To do> Count every line in the following entries that holds the word "atMostOneInLowerDiagonal". Only the number should be given.

Records for processing>
————————

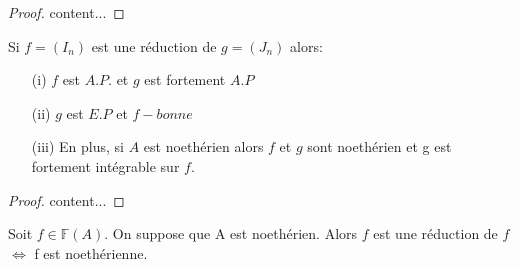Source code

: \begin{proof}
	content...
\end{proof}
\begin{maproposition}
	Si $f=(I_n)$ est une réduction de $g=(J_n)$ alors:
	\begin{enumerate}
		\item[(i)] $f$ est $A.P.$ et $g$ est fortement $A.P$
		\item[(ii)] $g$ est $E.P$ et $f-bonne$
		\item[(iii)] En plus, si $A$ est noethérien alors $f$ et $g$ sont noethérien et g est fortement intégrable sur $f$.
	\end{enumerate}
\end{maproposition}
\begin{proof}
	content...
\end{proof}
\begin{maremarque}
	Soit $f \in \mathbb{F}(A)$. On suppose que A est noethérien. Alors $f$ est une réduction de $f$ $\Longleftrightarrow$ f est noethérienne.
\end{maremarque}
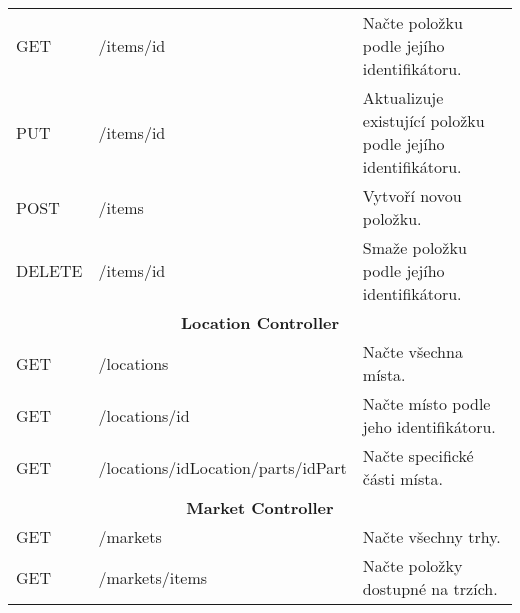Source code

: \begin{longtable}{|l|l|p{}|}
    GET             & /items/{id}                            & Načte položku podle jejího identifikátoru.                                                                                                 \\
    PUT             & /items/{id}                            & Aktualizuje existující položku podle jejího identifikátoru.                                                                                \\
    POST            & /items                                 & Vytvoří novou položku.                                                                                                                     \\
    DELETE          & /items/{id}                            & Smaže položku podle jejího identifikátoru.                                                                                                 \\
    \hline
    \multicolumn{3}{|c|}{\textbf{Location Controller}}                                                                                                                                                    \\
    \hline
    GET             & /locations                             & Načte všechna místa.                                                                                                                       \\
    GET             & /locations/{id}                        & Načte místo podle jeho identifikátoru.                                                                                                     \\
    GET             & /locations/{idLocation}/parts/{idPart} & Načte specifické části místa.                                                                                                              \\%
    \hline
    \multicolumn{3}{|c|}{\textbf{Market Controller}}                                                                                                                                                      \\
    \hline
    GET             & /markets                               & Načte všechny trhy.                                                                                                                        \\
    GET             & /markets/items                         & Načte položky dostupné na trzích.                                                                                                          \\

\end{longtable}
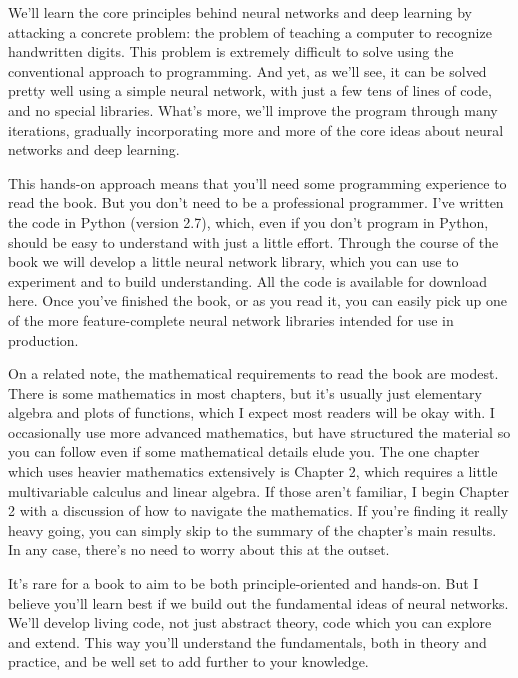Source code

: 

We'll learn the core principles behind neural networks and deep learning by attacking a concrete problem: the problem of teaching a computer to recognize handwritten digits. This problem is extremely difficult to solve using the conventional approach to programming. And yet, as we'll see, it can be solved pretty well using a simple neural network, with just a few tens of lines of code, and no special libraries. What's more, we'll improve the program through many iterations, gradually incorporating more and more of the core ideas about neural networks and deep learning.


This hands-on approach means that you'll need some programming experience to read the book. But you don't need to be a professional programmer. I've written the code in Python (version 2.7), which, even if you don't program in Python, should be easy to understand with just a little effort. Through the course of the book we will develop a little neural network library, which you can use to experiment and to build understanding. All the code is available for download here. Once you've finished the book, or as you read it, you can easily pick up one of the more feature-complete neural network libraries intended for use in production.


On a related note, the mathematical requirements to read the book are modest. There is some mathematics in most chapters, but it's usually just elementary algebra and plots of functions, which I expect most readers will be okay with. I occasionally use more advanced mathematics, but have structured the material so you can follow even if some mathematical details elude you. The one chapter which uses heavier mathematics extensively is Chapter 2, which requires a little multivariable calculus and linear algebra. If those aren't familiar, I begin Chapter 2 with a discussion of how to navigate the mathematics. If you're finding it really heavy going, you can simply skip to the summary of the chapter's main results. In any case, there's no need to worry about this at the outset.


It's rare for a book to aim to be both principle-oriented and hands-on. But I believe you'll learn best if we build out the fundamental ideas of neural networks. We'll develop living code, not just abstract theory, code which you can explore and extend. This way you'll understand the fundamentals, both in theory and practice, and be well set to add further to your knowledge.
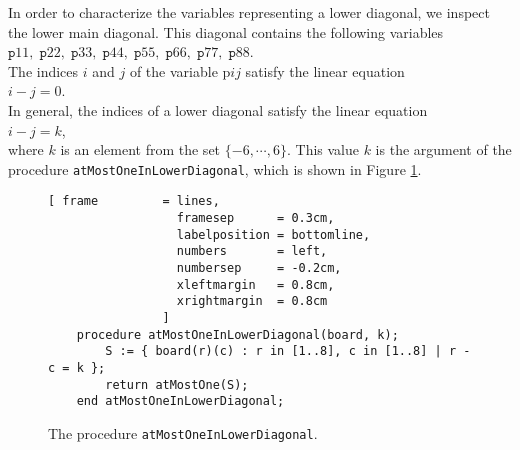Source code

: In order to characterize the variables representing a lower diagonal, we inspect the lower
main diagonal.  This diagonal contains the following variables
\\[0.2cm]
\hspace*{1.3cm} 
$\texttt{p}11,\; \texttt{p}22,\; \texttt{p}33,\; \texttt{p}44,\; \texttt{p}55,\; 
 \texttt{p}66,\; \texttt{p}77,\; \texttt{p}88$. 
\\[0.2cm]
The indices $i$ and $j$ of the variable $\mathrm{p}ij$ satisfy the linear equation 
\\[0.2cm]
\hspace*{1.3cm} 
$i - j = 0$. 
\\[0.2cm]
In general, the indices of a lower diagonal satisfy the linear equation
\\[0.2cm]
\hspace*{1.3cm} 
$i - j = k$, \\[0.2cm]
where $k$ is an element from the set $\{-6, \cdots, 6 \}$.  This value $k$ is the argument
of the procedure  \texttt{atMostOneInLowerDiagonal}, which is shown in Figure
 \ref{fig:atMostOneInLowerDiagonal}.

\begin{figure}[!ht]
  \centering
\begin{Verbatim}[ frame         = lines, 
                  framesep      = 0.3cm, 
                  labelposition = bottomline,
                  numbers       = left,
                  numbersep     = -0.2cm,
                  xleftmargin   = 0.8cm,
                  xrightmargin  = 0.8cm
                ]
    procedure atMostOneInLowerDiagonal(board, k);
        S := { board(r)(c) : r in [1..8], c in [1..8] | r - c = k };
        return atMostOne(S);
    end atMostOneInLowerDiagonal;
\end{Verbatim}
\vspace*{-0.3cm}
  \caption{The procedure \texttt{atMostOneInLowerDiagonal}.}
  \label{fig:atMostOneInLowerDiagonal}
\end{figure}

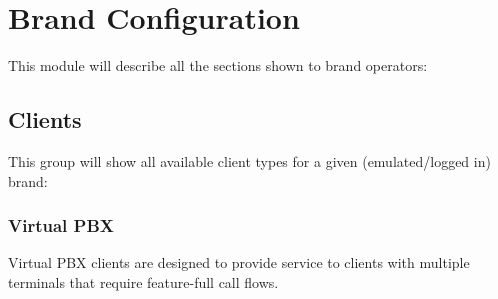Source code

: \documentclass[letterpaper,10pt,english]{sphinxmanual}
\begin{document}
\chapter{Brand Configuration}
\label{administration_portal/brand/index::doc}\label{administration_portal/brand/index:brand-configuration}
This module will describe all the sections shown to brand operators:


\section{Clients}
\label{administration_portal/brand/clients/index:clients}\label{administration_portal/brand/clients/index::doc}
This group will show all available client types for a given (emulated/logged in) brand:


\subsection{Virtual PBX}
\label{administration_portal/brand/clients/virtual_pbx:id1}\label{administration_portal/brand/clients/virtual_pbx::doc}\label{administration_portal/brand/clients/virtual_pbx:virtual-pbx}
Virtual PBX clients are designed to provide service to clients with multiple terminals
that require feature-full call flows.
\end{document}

————————

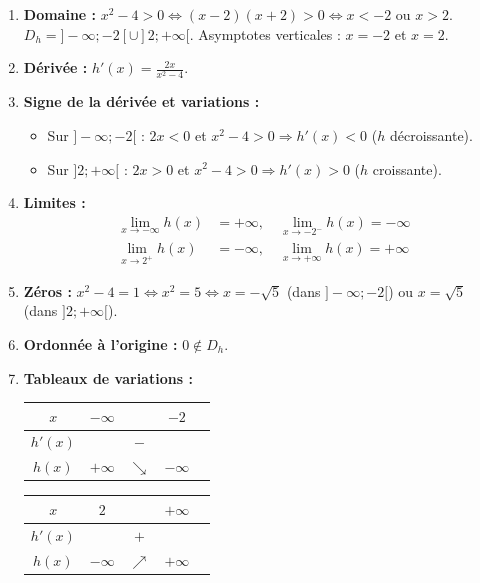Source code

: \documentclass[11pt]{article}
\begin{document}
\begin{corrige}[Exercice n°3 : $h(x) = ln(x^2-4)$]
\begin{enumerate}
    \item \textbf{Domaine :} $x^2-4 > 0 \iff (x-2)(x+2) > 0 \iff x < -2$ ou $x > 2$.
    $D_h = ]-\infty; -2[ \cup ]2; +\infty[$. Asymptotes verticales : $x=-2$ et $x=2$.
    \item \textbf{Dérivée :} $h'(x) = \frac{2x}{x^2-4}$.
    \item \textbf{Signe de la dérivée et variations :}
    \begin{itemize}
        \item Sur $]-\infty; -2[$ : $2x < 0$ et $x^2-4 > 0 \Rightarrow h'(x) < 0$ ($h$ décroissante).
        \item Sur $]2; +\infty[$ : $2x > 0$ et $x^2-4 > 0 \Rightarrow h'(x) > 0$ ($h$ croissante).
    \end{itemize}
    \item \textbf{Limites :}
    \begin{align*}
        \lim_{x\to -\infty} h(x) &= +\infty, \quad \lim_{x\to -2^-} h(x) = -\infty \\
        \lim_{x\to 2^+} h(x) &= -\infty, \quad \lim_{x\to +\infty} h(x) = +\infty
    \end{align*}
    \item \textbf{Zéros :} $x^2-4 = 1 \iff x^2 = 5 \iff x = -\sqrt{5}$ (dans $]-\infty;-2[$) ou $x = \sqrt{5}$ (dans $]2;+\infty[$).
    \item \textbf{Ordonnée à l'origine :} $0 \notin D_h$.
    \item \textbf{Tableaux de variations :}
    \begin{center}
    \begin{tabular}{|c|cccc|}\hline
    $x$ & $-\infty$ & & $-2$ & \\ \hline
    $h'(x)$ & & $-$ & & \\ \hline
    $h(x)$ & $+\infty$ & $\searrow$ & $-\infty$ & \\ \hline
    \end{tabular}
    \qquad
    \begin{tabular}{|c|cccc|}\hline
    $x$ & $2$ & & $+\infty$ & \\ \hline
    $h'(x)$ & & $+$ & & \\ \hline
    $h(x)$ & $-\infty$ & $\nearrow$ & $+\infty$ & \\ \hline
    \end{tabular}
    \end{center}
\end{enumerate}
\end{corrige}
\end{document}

————————

Output of the exercise> 6